When I got the piece, I felt, "Oh, he's written this for me. This is what I do." 

JVS: You say in the liner notes for the RCA/BMG release, "The piece is nothing less than a summation of 20th-century clarinet techniques, yet it never loses sight of the instrument's eloquence and tonal range." Did you invent some of those techniques? 

RS: No. What Takemitsu did was to find out what the clarinet could do. Some of those techniques he had asked me about in the past – can you play this soft, can you make two tones at once, can you trill this way, etc? 

I had also studied shakuhachi (Japanese bamboo flute) a little bit, and he introduced me to a great friend of his who was a master of the instrument. We didn't understand each other's language, but we exchanged sounds and spoke to each other through our instruments. I realized that when Takemitsu was asking for certain things from the clarinet, he was thinking of the clarinet in terms of the shakuhachi. What we may think of as a new technique for the clarinet is probably a technique that has been in existence for several hundred years and was developed by shakuhachi players in order to give a note a certain kind of quality. 

For instance, koro koro is a way of changing fingers very quickly on the same note so that the note doesn't change pitch but it changes timbre. It's something that's done on the shakuhachi. Takemitsu asks the clarinet to do the same technique in one part of the cadenza. 

JVS: There are so few singers who can do that. It's so hard to do vocally. I know what the change is like. 

How many pieces have been written for you? 

RS: I'd say close to 50 concerti. In terms of unaccompanied pieces or pieces with string quartet, maybe 25 or 30. 
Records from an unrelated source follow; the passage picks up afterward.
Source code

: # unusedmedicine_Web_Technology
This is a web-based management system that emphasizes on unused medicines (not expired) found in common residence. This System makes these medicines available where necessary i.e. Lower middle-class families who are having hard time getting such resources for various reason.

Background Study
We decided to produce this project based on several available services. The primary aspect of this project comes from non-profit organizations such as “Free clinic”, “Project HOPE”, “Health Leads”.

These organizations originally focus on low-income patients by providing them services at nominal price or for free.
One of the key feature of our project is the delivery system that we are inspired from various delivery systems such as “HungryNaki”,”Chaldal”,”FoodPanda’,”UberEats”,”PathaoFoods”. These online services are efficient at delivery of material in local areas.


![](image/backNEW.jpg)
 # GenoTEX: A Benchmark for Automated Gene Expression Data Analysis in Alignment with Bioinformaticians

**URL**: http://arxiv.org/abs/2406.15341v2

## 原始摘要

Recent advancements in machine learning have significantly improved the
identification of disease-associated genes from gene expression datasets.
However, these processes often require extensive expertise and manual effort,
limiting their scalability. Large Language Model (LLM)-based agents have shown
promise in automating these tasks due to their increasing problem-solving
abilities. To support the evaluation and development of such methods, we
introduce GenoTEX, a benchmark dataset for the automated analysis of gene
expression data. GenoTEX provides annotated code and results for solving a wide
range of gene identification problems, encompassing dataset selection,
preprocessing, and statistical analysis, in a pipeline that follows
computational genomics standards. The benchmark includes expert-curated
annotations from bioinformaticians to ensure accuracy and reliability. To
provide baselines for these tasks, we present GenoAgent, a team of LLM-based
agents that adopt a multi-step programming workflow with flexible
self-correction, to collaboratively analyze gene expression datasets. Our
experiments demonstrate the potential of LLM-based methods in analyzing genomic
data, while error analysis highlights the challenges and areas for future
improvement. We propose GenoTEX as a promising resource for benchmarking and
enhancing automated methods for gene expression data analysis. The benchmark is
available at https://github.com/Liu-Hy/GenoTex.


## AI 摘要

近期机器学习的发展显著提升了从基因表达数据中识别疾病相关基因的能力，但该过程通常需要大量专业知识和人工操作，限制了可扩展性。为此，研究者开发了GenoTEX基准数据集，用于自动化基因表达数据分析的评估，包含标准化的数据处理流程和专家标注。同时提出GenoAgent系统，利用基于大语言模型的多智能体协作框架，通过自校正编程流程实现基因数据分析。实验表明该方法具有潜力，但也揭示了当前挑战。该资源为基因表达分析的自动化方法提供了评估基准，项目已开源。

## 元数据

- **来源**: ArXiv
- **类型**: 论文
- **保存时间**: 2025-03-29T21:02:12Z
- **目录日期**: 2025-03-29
JVS: You're in your 60s. How are you doing? I know how my whistling has shifted with the passage of time, and we know what happens to singers when they pass 50. How are you doing? 
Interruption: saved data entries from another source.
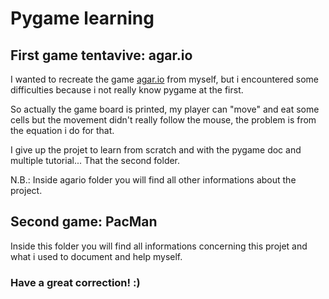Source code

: # Pygame learning


## First game tentavive: agar.io
I wanted to recreate the game [agar.io]() from myself, but i encountered some difficulties because i not really know pygame at the first. 

So actually the game board is printed, my player can "move" and eat some cells but the movement didn't really follow the mouse, the problem is from the equation i do for that.

I give up the projet to learn from scratch and with the pygame doc and multiple tutorial... That the second folder.

N.B.: Inside agario folder you will find all other informations about the project.



## Second game: PacMan
Inside this folder you will find all informations concerning this projet and what i used to document and help myself.



### Have a great correction! :)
RS: In terms of an instrument, I've always said that the voice is the ultimate instrument. Whenever I give Master Classes, I tell people to emulate the voice. 

The downside of that is that the voice in inside the body, and the body is never forever. The good side of playing the clarinet is that while you may try to make it sound like a voice, it's still external to you, and in a way is always renewable. 
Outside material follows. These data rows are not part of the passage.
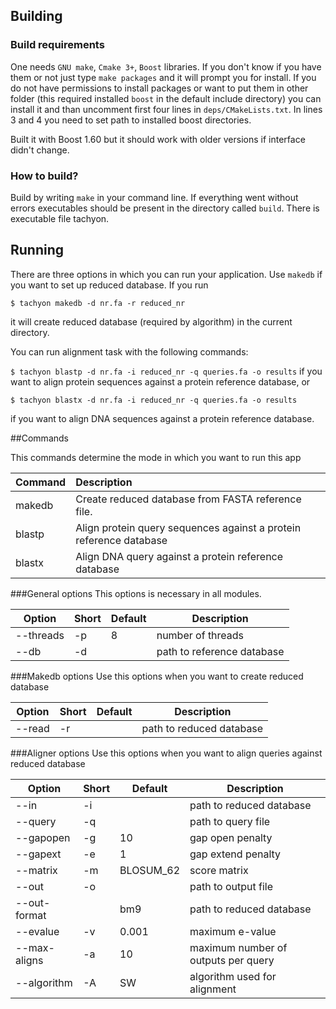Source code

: ## Building

### Build requirements

One needs `GNU make`, `Cmake 3+`, `Boost` libraries. If you don't know if you have them or
not just type `make packages` and it will prompt you for install. If you do not have permissions
to install packages or want to put them in other folder (this required installed `boost` in the default include directory)
you can install it and than uncomment first four lines in `deps/CMakeLists.txt`. In lines 3 and 4 you need
to set path to installed boost directories.

Built it with Boost 1.60 but it should work with older versions if interface
didn't change.

### How to build?

Build by writing `make` in your command line. If everything went without errors
executables should be present in the directory called `build`. There is executable file
tachyon.

## Running
There are three options in which you can run your application. Use `makedb` if you want to set up reduced database. If
you run

`$ tachyon makedb -d nr.fa -r reduced_nr`

it will create reduced database (required by algorithm) in the current directory.

You can run alignment task with the following commands:

`$ tachyon blastp -d nr.fa -i reduced_nr -q queries.fa -o results`
if you want to align protein sequences against a protein reference database, or

`$ tachyon blastx -d nr.fa -i reduced_nr -q queries.fa -o results`

if you want to align DNA sequences against a protein reference database.

##Commands

This commands determine the mode in which you want to run this app

| Command       | Description                                                             |
| ------------- |:----------------------------------------------------------------------- |
| makedb        | Create reduced database from FASTA reference file.                      |
| blastp        | Align protein query sequences against a protein reference database      |
| blastx        | Align DNA query against a protein reference database                    |

###General options
This options is necessary in all modules.

| Option  |  Short | Default | Description       |
| --------|--------| --------| ------------------|
|--threads| -p     |   8     | number of threads |
|--db     | -d     |         | path to reference database |

###Makedb options
Use this options when you want to create reduced database

| Option  |  Short | Default | Description       |
| --------|--------| --------| ------------------|
|--read   | -r     |         | path to reduced database |

###Aligner options
Use this options when you want to align queries against reduced database

| Option        |  Short | Default      | Description       |
| --------      |--------| --------     | ------------------|
|--in           | -i     |              | path to reduced database |
|--query        | -q     |              | path to query file |
|--gapopen      | -g     |     10       | gap open penalty |
|--gapext       | -e     |     1        | gap extend penalty |
|--matrix       | -m     | BLOSUM_62    | score matrix |
|--out          | -o     |              | path to output file |
|--out-format   |        |      bm9     | path to reduced database |
|--evalue       |   -v   |   0.001      | maximum e-value |
|--max-aligns   | -a     |   10         | maximum number of outputs per query |
|--algorithm    |   -A   |      SW        | algorithm used for alignment|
The breath is good, and I definitely do exercises. Emotionally, this is a tough time for me because my wife of over 30 years found some other man and is divorcing me. I've found the emotional heaviness of that has a profound affect on me when I play the instrument. I'm trying to look at it as a necessary and probably positive thing for me. At any rate, the heaviness of carrying that around makes for a breathing heaviness. 

I on purpose re-recorded my outgoing message on my answering machine because people were very concerned. They would call and leave messages like, "Are you alright? Please call." They knew I was being divorced, and they heard a new darkness in my voice. So I practiced a little bit and making my voice sound very positive, and saying [imitating the new, overly cheery voice on his answering machine}: "HELLO. THIS IS RICHARD STOLTZMAN. You've just reached…. You have to do that with your instrument too. I've chosen the clarinet. I can easily sit down in the basement and play tones and have a very melancholic and dark and morose sound. Honestly, some of that is okay in certain music, and I draw on it. 

I'm doing fine is the short answer. 

JVS: I have the same experience with my whistling; the sound changes according to my emotional state. I also know that the voices of two of the singers I revere the most, Lehmann and Schumann, both of whom married Jewish men and had to deal with the realities of getting everyone out alive from Nazi Germany, changed every year depending upon the strain they were under. 

RS: It's revealing. It really shows you how we as human beings relate to each other through tone. Our stories are in our timbres. 

JVS: Richard. This is so wonderful. I look forward to seeing you after your concert. 

RS: Give me a hug when you see me. I'm happy to say hello and shake hands, but at this moment, my highest priority is hugging. 

JVS: I'd be delighted. When an artist invites me in the way you have, music becomes even more vibrant and alive. Thank you so much.